|Year of Publication:||2007|
|Authors:||J. B. Walker, Sytsma K. J.|
|Keywords:||Diversification, Dorystaechas, Floral Evolution, Floral Nectar Spurs, Incongruence, Key Innovation, Labiatae, Lepechinia, Melissa, Mentheae, Meriandra, Perovskia, Radiation, Rosmarinus, Salvia, Sequences, Staminal Morphology, Zhumeria|
Background and Aims The genus Salvia has traditionally included any member of the tribe Mentheae (Lamiaceae) with only two stamens and with each stamen expressing an elongate connective. The recent demonstration of the non-monophyly of the genus presents interesting implications for staminal evolution in the tribe Mentheae.
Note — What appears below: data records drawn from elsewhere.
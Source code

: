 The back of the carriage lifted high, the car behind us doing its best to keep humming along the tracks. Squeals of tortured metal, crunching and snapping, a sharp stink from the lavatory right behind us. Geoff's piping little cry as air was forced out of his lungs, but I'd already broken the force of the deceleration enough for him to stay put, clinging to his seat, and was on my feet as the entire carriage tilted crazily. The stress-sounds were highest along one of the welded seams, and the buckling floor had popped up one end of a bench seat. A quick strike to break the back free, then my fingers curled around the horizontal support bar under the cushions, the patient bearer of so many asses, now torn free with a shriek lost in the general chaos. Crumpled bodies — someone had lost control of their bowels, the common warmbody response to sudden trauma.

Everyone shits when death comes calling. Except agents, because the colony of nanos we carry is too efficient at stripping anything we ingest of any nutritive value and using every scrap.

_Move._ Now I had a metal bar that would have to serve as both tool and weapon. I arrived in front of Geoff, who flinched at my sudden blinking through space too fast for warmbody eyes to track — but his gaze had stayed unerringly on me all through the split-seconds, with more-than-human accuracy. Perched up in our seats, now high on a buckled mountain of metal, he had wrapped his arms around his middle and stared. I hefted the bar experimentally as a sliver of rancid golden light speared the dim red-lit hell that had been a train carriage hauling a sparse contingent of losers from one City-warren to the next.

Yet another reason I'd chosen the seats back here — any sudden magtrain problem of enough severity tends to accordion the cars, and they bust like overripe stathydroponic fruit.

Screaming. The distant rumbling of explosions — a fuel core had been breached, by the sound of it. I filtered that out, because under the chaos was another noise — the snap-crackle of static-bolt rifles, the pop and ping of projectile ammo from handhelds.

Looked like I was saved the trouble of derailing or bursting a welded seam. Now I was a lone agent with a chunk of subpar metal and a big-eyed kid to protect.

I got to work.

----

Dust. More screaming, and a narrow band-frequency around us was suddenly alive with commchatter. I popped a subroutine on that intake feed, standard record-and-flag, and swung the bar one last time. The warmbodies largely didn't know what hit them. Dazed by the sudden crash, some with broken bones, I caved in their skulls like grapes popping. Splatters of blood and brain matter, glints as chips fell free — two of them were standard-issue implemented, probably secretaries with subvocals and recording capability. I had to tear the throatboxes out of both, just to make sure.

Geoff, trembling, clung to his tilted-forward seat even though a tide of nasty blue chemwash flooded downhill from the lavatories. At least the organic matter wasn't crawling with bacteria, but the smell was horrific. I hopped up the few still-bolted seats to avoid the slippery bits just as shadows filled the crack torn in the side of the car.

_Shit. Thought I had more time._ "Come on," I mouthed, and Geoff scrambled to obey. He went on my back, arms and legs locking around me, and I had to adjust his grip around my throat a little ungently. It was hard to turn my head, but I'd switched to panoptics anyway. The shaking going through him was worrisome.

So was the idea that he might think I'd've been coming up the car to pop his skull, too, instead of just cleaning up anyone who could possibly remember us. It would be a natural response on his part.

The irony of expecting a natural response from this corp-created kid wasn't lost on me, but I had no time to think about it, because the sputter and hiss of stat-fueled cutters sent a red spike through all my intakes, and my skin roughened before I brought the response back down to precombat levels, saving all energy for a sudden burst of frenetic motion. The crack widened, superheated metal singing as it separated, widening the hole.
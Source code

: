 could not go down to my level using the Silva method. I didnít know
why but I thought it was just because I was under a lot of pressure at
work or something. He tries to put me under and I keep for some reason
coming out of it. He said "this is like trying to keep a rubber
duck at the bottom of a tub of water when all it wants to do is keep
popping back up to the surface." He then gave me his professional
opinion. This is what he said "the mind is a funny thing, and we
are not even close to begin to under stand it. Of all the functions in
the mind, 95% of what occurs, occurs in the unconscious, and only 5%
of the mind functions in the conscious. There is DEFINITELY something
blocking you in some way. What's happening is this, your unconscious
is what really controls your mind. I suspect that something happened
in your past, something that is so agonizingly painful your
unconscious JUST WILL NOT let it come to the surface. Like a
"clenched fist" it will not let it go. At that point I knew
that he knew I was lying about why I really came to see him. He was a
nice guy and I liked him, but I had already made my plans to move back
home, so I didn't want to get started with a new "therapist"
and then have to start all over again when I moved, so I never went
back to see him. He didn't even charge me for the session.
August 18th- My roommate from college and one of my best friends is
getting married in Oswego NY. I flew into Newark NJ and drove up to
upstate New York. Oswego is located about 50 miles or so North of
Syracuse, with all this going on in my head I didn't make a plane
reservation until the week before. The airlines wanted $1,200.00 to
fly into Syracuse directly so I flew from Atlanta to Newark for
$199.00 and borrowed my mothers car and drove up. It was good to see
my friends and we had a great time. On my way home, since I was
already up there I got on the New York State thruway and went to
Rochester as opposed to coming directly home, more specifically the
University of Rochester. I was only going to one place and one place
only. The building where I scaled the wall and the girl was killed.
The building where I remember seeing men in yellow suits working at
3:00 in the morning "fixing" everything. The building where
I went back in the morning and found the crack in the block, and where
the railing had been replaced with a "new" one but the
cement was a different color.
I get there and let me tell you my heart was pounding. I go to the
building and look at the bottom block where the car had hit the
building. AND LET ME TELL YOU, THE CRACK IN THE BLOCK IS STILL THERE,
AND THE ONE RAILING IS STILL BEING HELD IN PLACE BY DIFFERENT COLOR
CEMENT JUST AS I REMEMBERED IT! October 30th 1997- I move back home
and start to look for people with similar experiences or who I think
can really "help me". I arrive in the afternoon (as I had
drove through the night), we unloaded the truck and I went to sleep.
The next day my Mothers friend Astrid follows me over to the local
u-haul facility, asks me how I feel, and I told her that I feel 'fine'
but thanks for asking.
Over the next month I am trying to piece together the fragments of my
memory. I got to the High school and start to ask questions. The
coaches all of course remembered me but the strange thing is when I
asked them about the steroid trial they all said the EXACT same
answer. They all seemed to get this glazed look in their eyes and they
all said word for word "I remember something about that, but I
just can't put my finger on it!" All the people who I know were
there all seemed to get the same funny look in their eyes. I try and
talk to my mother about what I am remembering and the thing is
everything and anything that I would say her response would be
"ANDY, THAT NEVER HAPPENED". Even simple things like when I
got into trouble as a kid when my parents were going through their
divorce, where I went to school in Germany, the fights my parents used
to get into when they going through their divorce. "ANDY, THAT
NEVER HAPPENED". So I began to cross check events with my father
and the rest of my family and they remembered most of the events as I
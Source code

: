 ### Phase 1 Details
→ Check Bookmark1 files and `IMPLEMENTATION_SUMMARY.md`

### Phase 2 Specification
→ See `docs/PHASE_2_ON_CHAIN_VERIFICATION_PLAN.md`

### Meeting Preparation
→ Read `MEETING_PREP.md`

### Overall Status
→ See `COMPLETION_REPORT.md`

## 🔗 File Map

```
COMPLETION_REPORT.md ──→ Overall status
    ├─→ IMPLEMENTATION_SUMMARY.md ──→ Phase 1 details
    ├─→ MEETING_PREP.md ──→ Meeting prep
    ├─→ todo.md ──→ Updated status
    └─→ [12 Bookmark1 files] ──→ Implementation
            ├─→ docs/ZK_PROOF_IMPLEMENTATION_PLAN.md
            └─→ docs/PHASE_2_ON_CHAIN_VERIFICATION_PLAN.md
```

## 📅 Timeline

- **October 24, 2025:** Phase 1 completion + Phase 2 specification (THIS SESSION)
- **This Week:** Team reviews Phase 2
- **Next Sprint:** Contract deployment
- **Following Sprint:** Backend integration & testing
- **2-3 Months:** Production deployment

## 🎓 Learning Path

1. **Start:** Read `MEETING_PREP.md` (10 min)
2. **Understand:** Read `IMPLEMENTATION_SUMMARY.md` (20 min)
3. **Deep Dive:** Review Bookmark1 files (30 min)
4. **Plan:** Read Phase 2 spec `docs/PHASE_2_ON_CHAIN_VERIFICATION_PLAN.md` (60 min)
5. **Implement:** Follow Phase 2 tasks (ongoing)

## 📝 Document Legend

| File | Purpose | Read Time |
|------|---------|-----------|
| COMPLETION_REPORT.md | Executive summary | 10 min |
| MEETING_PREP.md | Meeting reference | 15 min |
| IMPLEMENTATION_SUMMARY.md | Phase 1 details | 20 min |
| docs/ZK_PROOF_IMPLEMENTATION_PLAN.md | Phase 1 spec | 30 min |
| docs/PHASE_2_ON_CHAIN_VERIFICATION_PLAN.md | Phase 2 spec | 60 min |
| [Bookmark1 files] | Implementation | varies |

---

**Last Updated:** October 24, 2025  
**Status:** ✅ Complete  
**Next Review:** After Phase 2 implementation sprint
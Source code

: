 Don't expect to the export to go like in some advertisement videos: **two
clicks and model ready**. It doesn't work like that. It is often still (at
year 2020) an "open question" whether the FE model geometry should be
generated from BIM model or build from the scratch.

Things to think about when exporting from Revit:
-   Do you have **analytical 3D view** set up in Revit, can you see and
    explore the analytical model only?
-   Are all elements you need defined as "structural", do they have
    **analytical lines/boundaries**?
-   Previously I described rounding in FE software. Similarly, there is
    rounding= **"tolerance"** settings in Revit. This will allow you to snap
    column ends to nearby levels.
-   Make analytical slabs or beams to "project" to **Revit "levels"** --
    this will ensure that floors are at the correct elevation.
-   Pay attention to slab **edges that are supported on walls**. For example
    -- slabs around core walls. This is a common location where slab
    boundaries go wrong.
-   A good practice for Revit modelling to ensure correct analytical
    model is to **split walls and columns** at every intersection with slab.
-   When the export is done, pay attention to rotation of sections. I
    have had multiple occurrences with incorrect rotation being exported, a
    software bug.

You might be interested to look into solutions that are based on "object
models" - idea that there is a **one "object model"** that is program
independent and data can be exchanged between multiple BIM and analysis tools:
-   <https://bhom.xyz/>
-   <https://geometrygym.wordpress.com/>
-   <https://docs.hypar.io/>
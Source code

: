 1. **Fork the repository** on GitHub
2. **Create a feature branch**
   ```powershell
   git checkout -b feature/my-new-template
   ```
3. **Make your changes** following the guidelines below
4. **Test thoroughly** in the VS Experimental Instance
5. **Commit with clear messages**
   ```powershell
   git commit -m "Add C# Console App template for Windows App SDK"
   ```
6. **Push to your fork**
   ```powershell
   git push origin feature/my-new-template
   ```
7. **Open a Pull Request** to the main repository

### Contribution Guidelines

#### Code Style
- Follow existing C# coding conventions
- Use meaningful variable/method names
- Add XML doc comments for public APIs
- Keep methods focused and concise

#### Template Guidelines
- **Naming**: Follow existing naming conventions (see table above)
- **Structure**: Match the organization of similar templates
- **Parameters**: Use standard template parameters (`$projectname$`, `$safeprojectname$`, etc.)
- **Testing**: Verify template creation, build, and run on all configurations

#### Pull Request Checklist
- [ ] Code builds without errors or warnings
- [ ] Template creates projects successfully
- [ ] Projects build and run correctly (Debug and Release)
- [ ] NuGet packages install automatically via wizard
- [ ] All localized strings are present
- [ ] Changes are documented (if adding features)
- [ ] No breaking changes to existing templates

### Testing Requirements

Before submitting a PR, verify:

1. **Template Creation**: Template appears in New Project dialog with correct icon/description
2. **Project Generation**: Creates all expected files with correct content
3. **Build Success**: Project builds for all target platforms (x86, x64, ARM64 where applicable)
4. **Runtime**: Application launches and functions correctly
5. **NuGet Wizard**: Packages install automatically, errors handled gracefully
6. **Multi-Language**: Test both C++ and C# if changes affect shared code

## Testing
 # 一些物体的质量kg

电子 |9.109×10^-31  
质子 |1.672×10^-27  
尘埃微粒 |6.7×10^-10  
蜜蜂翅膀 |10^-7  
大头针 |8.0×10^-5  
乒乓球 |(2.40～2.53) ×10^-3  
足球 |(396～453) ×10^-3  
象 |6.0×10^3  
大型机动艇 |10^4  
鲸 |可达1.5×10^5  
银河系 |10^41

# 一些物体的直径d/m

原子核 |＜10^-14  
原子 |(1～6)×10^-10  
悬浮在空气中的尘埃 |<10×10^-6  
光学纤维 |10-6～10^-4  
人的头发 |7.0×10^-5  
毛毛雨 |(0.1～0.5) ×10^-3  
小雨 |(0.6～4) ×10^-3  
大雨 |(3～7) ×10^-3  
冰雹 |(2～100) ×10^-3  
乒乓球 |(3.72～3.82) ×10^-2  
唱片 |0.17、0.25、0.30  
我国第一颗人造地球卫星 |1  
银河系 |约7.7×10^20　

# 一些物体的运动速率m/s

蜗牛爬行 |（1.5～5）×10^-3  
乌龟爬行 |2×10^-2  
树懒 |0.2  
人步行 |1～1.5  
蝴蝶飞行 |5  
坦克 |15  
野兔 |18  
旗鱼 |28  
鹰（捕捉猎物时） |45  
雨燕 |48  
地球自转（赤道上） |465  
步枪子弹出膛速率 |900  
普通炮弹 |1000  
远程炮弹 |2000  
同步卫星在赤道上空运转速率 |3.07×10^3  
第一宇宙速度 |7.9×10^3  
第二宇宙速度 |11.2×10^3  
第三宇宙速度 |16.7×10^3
In the context of a molecular phylogeny, the staminal morphology of the various lineages of Salvia and related genera is characterized and an evolutionary interpretation of staminal variation within the tribe Mentheae is presented.Methods Two molecular analyses are presented in order to investigate phylogenetic relationships in the tribe Mentheae and the genus Salvia. The first presents a tribal survey of the Mentheae and the second concentrates on Salvia and related genera. Schematic sketches are presented for the staminal morphology of each major lineage of Salvia and related genera.Key Results These analyses suggest an independent origin of the staminal elongate connective on at least three different occasions within the tribe Mentheae, each time with a distinct morphology. Each independent origin of the lever mechanism shows a similar progression of staminal change from slight elongation of the connective tissue separating two fertile thecae to abortion of the posterior thecae and fusion of adjacent posterior thecae. A monophyletic lineage within the Mentheae is characterized consisting of the genera Lepechinia, Melissa, Salvia, Dorystaechas, Meriandra, Zhumeria, Perovskia and Rosmarinus.Conclusions Based on these results the following are characterized: (1) the independent origin of the staminal lever mechanism on at least three different occasions in Salvia, (2) that Salvia is clearly polyphyletic, with five other genera intercalated within it, and (3) staminal evolution has proceeded in different ways in each of the three lineages of Salvia but has resulted in remarkably similar staminal morphologies.